> _GOAL OF THE EXERCISE_
Output exactly the lines between the line that contains "Puedes buscarlo en" and the last line of the material, counting both.
....
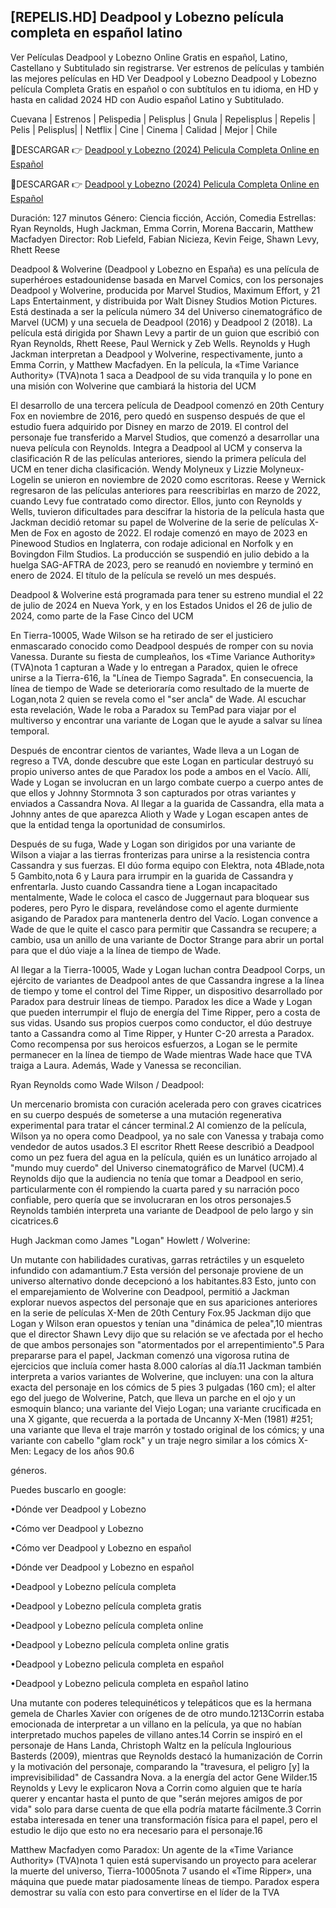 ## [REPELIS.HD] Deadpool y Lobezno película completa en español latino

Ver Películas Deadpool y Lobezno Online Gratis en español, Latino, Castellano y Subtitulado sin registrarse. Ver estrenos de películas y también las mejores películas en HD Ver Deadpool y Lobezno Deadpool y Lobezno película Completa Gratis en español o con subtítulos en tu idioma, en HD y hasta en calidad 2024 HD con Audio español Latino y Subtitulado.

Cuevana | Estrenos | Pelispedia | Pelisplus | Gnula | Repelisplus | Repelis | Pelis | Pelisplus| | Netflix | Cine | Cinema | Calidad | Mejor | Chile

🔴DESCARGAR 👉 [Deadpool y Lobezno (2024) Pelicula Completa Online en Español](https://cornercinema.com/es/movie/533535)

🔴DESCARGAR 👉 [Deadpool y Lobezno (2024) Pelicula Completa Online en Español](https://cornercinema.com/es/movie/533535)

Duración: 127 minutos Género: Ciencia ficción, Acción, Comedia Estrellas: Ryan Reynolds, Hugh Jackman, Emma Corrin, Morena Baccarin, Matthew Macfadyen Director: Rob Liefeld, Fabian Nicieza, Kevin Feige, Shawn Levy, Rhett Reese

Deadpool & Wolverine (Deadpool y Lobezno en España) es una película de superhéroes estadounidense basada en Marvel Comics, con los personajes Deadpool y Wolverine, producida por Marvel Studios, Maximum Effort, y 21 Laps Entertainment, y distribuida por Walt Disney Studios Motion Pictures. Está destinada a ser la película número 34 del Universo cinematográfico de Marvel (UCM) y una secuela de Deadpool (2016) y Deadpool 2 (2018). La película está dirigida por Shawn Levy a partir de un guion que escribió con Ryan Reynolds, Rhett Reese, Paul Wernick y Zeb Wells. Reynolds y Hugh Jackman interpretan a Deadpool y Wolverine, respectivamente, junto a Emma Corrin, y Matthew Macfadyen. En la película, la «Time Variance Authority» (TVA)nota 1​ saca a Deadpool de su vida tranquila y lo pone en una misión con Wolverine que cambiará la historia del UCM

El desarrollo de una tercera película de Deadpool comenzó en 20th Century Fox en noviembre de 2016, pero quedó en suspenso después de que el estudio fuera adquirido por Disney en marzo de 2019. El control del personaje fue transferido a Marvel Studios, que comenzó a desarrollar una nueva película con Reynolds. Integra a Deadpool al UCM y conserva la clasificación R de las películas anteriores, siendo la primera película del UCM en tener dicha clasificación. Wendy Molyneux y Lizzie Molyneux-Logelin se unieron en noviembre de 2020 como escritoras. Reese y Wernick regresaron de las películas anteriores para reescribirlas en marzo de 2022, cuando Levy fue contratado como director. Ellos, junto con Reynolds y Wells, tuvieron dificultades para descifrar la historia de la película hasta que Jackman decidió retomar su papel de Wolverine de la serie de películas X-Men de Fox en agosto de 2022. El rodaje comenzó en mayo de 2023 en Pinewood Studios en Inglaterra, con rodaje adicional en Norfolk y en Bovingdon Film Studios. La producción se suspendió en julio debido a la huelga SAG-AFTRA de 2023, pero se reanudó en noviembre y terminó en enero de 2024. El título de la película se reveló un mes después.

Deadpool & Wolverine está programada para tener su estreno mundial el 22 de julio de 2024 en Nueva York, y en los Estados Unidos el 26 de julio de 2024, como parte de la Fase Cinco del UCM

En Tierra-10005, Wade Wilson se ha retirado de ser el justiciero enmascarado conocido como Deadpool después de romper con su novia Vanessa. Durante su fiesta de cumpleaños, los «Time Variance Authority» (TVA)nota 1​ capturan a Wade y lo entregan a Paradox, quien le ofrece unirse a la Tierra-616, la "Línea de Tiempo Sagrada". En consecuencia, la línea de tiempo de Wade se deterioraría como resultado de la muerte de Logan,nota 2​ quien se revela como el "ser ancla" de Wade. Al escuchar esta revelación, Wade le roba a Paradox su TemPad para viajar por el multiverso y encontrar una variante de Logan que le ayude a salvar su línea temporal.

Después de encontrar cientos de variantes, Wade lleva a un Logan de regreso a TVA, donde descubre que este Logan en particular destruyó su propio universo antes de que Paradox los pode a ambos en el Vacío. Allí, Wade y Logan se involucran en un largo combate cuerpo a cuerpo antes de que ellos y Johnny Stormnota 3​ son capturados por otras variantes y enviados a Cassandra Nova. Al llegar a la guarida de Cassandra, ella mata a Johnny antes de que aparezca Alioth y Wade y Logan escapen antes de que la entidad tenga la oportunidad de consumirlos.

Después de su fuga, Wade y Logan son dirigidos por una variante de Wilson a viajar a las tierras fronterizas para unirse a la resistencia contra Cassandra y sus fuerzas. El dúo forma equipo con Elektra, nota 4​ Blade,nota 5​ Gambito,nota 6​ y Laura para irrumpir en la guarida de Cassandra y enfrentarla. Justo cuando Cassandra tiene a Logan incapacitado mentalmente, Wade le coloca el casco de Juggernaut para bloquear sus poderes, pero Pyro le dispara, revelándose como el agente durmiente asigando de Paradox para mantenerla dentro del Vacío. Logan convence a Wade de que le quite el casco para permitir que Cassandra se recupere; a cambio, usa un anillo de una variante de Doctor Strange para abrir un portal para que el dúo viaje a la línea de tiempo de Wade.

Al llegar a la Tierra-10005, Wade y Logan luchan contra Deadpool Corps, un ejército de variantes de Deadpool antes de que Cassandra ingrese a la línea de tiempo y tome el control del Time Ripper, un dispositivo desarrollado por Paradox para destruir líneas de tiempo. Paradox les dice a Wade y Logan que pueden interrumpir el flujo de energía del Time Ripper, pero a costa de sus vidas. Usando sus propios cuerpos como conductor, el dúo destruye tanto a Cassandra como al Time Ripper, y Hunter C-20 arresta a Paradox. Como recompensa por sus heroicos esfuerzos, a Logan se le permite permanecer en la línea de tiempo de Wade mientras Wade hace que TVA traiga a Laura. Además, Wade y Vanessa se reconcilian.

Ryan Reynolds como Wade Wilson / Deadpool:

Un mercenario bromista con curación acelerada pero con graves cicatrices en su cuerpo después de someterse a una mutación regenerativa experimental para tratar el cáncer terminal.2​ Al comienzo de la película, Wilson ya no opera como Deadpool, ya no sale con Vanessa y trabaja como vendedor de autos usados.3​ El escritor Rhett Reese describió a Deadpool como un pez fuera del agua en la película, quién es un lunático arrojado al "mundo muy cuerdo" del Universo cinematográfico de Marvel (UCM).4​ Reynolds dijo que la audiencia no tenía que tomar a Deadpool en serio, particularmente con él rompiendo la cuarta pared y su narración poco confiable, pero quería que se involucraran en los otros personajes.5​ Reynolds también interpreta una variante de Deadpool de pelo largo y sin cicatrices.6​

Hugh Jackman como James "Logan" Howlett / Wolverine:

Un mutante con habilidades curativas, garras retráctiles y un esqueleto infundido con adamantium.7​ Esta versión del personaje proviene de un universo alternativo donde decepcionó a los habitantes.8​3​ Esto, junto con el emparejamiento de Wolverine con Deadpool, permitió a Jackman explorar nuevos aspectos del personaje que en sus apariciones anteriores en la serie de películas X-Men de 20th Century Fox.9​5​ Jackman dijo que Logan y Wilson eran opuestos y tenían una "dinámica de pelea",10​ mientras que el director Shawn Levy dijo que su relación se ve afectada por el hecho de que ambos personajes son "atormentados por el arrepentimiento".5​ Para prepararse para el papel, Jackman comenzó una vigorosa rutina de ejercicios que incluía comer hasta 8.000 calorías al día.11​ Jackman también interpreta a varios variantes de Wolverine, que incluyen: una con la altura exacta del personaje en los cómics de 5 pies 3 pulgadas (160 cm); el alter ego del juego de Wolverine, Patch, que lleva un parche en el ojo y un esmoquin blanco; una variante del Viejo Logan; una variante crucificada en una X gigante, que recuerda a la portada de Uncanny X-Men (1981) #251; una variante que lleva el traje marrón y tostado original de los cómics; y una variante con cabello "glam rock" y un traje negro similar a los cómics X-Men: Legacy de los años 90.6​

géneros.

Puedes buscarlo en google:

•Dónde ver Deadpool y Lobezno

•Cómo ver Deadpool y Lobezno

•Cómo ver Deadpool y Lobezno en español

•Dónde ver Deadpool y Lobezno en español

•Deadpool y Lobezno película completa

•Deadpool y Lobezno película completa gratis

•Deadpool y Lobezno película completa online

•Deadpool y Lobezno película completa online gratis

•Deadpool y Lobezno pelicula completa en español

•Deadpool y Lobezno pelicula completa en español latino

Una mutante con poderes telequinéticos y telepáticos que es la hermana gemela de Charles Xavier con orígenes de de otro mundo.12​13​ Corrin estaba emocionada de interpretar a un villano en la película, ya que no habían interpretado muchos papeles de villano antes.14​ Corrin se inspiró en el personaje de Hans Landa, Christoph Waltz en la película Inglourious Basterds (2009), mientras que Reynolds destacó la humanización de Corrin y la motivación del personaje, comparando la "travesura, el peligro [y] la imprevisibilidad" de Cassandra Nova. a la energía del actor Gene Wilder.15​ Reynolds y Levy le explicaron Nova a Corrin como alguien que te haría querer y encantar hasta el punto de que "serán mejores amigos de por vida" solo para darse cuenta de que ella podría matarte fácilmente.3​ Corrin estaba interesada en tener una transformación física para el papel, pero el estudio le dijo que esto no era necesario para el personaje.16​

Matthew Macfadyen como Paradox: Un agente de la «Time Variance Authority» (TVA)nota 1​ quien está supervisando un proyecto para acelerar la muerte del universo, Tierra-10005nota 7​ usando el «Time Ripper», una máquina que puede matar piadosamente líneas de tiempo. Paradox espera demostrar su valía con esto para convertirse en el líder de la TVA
....
> _RESULT_
Puedes buscarlo en google:

•Dónde ver Deadpool y Lobezno

•Cómo ver Deadpool y Lobezno

•Cómo ver Deadpool y Lobezno en español

•Dónde ver Deadpool y Lobezno en español

•Deadpool y Lobezno película completa

•Deadpool y Lobezno película completa gratis

•Deadpool y Lobezno película completa online

•Deadpool y Lobezno película completa online gratis

•Deadpool y Lobezno pelicula completa en español

•Deadpool y Lobezno pelicula completa en español latino

Una mutante con poderes telequinéticos y telepáticos que es la hermana gemela de Charles Xavier con orígenes de de otro mundo.12​13​ Corrin estaba emocionada de interpretar a un villano en la película, ya que no habían interpretado muchos papeles de villano antes.14​ Corrin se inspiró en el personaje de Hans Landa, Christoph Waltz en la película Inglourious Basterds (2009), mientras que Reynolds destacó la humanización de Corrin y la motivación del personaje, comparando la "travesura, el peligro [y] la imprevisibilidad" de Cassandra Nova. a la energía del actor Gene Wilder.15​ Reynolds y Levy le explicaron Nova a Corrin como alguien que te haría querer y encantar hasta el punto de que "serán mejores amigos de por vida" solo para darse cuenta de que ella podría matarte fácilmente.3​ Corrin estaba interesada en tener una transformación física para el papel, pero el estudio le dijo que esto no era necesario para el personaje.16​

Matthew Macfadyen como Paradox: Un agente de la «Time Variance Authority» (TVA)nota 1​ quien está supervisando un proyecto para acelerar la muerte del universo, Tierra-10005nota 7​ usando el «Time Ripper», una máquina que puede matar piadosamente líneas de tiempo. Paradox espera demostrar su valía con esto para convertirse en el líder de la TVA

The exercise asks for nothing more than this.